▶ Task to complete
Return each line of the listing that follows in which the string "shell" can be found.

▶ Available data
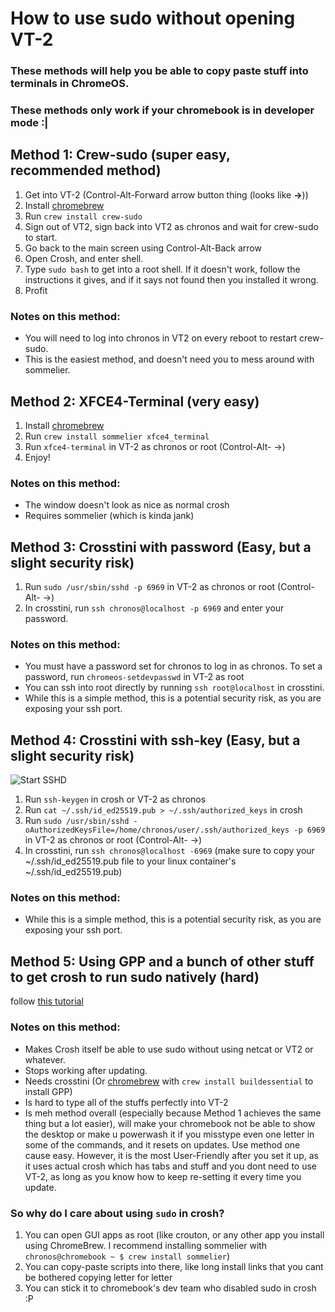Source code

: # How to use sudo without opening VT-2

### These methods will help you be able to copy paste stuff into terminals in ChromeOS.
### These methods only work if your chromebook is in developer mode :|

## Method 1: Crew-sudo (super easy, recommended method)
1. Get into VT-2 (Control-Alt-Forward arrow button thing (looks like **->**))
2. Install [chromebrew](https://github.com/chromebrew/chromebrew?tab=readme-ov-file#installation)
3. Run `crew install crew-sudo`
4. Sign out of VT2, sign back into VT2 as chronos and wait for crew-sudo to start.
5. Go back to the main screen using Control-Alt-Back arrow
6. Open Crosh, and enter shell.
7. Type `sudo bash` to get into a root shell. If it doesn't work, follow the instructions it gives, and if it says not found then you installed it wrong.
8. Profit

### Notes on this method:
- You will need to log into chronos in VT2 on every reboot to restart crew-sudo.
- This is the easiest method, and doesn't need you to mess around with sommelier.

## Method 2: XFCE4-Terminal (very easy)
1. Install [chromebrew](https://github.com/chromebrew/chromebrew?tab=readme-ov-file#installation)
2. Run `crew install sommelier xfce4_terminal`
3. Run `xfce4-terminal` in VT-2 as chronos or root (Control-Alt- ->)
4. Enjoy!

### Notes on this method:
- The window doesn't look as nice as normal crosh
- Requires sommelier (which is kinda jank)

## Method 3: Crosstini with password (Easy, but a slight security risk)
1. Run `sudo /usr/sbin/sshd -p 6969` in VT-2 as chronos or root (Control-Alt- ->)
2. In crosstini, run `ssh chronos@localhost -p 6969` and enter your password.
### Notes on this method:
- You must have a password set for chronos to log in as chronos. To set a password, run `chromeos-setdevpasswd` in VT-2 as root
- You can ssh into root directly by running `ssh root@localhost` in crosstini.
- While this is a simple method, this is a potential security risk, as you are exposing your ssh port.

## Method 4: Crosstini with ssh-key (Easy, but a slight security risk)
![Start SSHD](https://github.com/OddbyteWasTaken/howto-use-sudo-in-crosh/assets/141666866/39c5b6d9-41c5-46d5-9264-089d988eb4d8)
1. Run `ssh-keygen` in crosh or VT-2 as chronos
2. Run `cat ~/.ssh/id_ed25519.pub > ~/.ssh/authorized_keys` in crosh
3. Run `sudo /usr/sbin/sshd -oAuthorizedKeysFile=/home/chronos/user/.ssh/authorized_keys -p 6969` in VT-2 as chronos or root (Control-Alt- ->)
4. In crosstini, run `ssh chronos@localhost -6969` (make sure to copy your ~/.ssh/id_ed25519.pub file to your linux container's ~/.ssh/id_ed25519.pub)
### Notes on this method:
- While this is a simple method, this is a potential security risk, as you are exposing your ssh port.

## Method 5: Using GPP and a bunch of other stuff to get crosh to run sudo natively (hard)
follow [this tutorial](https://gist.github.com/velzie/a5088c9ade6ec4d35435b9826b45d7a3)

### Notes on this method:
- Makes Crosh itself be able to use sudo without using netcat or VT2 or whatever.
- Stops working after updating.
- Needs crosstini (Or [chromebrew](https://github.com/chromebrew/chromebrew?tab=readme-ov-file#installation) with `crew install buildessential` to install GPP)
- Is hard to type all of the stuffs perfectly into VT-2
- Is meh method overall (especially because Method 1 achieves the same thing but a lot easier), will make your chromebook not be able to show the desktop or make u powerwash it if you misstype even one letter in some of the commands, and it resets on updates. Use method one cause easy. However, it is the most User-Friendly after you set it up, as it uses actual crosh which has tabs and stuff and you dont need to use VT-2, as long as you know how to keep re-setting it every time you update.

### So why do I care about using `sudo` in crosh?
  1. You can open GUI apps as root (like crouton, or any other app you install using ChromeBrew. I recommend installing sommelier with `chronos@chromebook ~ $ crew install sommelier`)
  2. You can copy-paste scripts into there, like long install links that you cant be bothered copying letter for letter
  3. You can stick it to chromebook's dev team who disabled sudo in crosh :P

▶ The completed task
6. Open Crosh, and enter shell.
7. Type `sudo bash` to get into a root shell. If it doesn't work, follow the instructions it gives, and if it says not found then you installed it wrong.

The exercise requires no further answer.